TASK OBJECTIVE:
Nothing but an exact repetition of the listing should be returned.
- Opening Delimiter -
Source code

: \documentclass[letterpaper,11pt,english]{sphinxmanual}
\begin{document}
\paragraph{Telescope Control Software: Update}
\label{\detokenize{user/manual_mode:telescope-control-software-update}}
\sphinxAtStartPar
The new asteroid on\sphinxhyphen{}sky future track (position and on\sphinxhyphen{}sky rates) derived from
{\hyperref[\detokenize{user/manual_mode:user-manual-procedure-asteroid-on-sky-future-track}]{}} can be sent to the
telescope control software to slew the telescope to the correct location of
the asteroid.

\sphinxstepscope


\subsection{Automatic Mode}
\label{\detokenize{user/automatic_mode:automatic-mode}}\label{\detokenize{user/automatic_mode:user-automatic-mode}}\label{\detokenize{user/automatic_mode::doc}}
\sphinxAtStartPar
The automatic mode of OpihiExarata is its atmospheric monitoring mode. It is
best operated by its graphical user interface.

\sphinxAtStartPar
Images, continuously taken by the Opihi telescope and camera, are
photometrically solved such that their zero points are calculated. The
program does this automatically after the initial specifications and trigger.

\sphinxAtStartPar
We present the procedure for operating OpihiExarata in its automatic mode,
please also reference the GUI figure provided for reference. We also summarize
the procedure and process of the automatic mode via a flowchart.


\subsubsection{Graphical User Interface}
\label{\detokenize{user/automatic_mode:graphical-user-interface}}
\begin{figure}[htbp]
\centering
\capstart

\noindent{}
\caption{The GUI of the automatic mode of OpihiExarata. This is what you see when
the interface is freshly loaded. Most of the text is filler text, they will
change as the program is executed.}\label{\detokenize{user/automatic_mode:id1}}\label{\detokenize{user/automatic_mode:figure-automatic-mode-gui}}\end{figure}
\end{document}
- Closing Delimiter -
OUTPUT OF THE EXERCISE:
Source code

: \documentclass[letterpaper,11pt,english]{sphinxmanual}
\begin{document}
\paragraph{Telescope Control Software: Update}
\label{\detokenize{user/manual_mode:telescope-control-software-update}}
\sphinxAtStartPar
The new asteroid on\sphinxhyphen{}sky future track (position and on\sphinxhyphen{}sky rates) derived from
{\hyperref[\detokenize{user/manual_mode:user-manual-procedure-asteroid-on-sky-future-track}]{}} can be sent to the
telescope control software to slew the telescope to the correct location of
the asteroid.

\sphinxstepscope


\subsection{Automatic Mode}
\label{\detokenize{user/automatic_mode:automatic-mode}}\label{\detokenize{user/automatic_mode:user-automatic-mode}}\label{\detokenize{user/automatic_mode::doc}}
\sphinxAtStartPar
The automatic mode of OpihiExarata is its atmospheric monitoring mode. It is
best operated by its graphical user interface.

\sphinxAtStartPar
Images, continuously taken by the Opihi telescope and camera, are
photometrically solved such that their zero points are calculated. The
program does this automatically after the initial specifications and trigger.

\sphinxAtStartPar
We present the procedure for operating OpihiExarata in its automatic mode,
please also reference the GUI figure provided for reference. We also summarize
the procedure and process of the automatic mode via a flowchart.


\subsubsection{Graphical User Interface}
\label{\detokenize{user/automatic_mode:graphical-user-interface}}
\begin{figure}[htbp]
\centering
\capstart

\noindent{}
\caption{The GUI of the automatic mode of OpihiExarata. This is what you see when
the interface is freshly loaded. Most of the text is filler text, they will
change as the program is executed.}\label{\detokenize{user/automatic_mode:id1}}\label{\detokenize{user/automatic_mode:figure-automatic-mode-gui}}\end{figure}
\end{document}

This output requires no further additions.